Allá adentro, mientras caían los envigados y se extendía el incendio, los hombres de España tuvieron que salir a la plaza central: ardía como una fragua en torno suyo la ciudad de la que no podían escapar. Su única defensa era mantener bien protegidas las entradas. Los incas, conocedores ya de los cañones y de otras armas mortíferas, no intentaron entrar en la ciudad: se habían trazado el plan de hacer morir de encierro y de hambre y de fuego a los hombres que la ocupaban, y más bien entorpecieron las salidas de tal manera que si los españoles intentaban limpiar de escombros el paso, se vieran siempre expuestos a los flechazos de los arqueros.

El sitio y el incendio se prolongaban.
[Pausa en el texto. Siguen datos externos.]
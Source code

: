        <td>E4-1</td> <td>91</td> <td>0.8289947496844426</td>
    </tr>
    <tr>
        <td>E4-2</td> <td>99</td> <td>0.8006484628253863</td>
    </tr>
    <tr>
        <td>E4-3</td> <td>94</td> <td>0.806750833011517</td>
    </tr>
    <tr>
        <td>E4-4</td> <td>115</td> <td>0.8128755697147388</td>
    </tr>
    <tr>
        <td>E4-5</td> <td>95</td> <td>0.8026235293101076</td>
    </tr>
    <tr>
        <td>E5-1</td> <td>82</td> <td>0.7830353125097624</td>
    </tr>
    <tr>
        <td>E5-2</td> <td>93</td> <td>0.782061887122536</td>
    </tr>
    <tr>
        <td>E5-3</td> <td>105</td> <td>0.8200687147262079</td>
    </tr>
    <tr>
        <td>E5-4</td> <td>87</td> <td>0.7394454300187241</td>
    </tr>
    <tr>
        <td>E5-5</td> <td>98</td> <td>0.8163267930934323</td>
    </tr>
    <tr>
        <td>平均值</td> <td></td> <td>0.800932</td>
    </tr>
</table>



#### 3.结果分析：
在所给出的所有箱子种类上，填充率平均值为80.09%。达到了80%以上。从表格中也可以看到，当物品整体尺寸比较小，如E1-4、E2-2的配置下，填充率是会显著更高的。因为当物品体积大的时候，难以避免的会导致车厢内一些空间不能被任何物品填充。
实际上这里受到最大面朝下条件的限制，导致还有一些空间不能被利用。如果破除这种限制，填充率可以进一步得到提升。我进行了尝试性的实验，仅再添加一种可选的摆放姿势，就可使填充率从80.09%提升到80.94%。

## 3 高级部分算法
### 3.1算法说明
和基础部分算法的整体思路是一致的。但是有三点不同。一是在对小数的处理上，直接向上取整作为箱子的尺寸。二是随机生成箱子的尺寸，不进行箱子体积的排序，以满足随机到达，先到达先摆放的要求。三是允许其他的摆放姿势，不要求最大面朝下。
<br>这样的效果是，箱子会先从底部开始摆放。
Al final, los hermanos Pizarro decidieron vender caro el pellejo, y armaron súbitas incursiones contra la masa de los guerreros incas, para tomarlos por sorpresa, seguros de que los sitiadores no esperaban tales muestras de temeridad. Aunque lograron sorprender a los atacantes y causar muchas bajas en sus filas, no podían diezmar de un modo visible a una tropa tan numerosa, y una de esas incursiones les permitió ver que en la distancia, desde los flancos de los cerros vecinos, Manco Inca Yupanqui, montado sobre un caballo blanco, dirigía el ataque vestido a la española, con casco y escudo, con una lanza de hierro en la mano y a la cabeza de una tropa de capitanes incas que formaban también un cuerpo de caballería.

No dejó de causar impresión en los capitanes españoles, tan seguros de su superioridad militar, ver que los enemigos no sólo habían tomado confianza con los caballos, que hasta hacía poco les causaban terror, sino que estaban empezando a usar las armas que los conquistadores perdían en las batallas. Volvieron a entrar en la ciudad, sangrientos y orgullosos de su arrojo, pero convencidos de que sería muy difícil que alguna tropa enviada por Francisco Pizarro pudiera abrirse camino entre la mancha infinita de los sitiadores nativos.

Cuando Orellana recibió la noticia del sitio del Quzco no vaciló un instante. Invirtió sus riquezas en armar y proveer una tropa, que nunca supe qué tan grande fue, y emprendió el viaje hacia el sur sin esperar orden alguna, porque había llegado su hora. No sólo sobre Quzco habían caído los enemigos: todas las ciudades ocupadas por españoles estaban siendo sitiadas, y nadie imaginó que hubiera tantos habitantes insumisos y tantos guerreros rebeldes en un reino que ya parecía dominado. El propio marqués Pizarro padeció las oleadas de un asalto en su ciudad floreciente junto al mar, pero consiguió rechazarlo y, alarmado por la magnitud de la reacción tardía pero feroz de los incas, había enviado ya cuatro expediciones sucesivas, de cien jinetes cada una, en ayuda de sus hermanos en la ciudad sagrada. Los incas astutos las dejaron pasar, una tras otra, hasta internarse bien en sus territorios, después las envolvieron en cercos implacables y acabaron con ellas. Vencidas las expediciones, se dedicaron a recoger sus armas y a capturar los pocos caballos sobrevivientes, de modo que mientras Pizarro pensaba que ya sus hermanos habían sido auxiliados, los defensores de Quzco estaban más desamparados que nunca.

Orellana logró pasar con astucia evadiendo los ejércitos incas, libró breves y exitosos combates contra pequeñas tropas enemigas, y se acercó más que otro cualquiera a la ciudad sitiada. Para su suerte, un nuevo factor vino a influir en la contienda, y es que, después de cinco meses de tener asediada la ciudad, había llegado la época de la siembra, y los incas no podían mantener sus multitudes allí, lejos de las terrazas de cultivo, sin correr el peligro de que a la amenaza de los españoles se sumara, más grave, la amenaza del hambre para su inmenso pueblo. Manco Inca Yupanqui ordenó el retiro gradual de las tropas, confiando en que las fuerzas de los defensores estarían muy menguadas, y fue entonces cuando las tropas de Orellana avistaron la ciudad y cargaron hacia ella con tal ímpetu, que los guerreros incas que quedaban ante Quzco sintieron con alarma que los españoles se reproducían por milagro, y se replegaron definitivamente.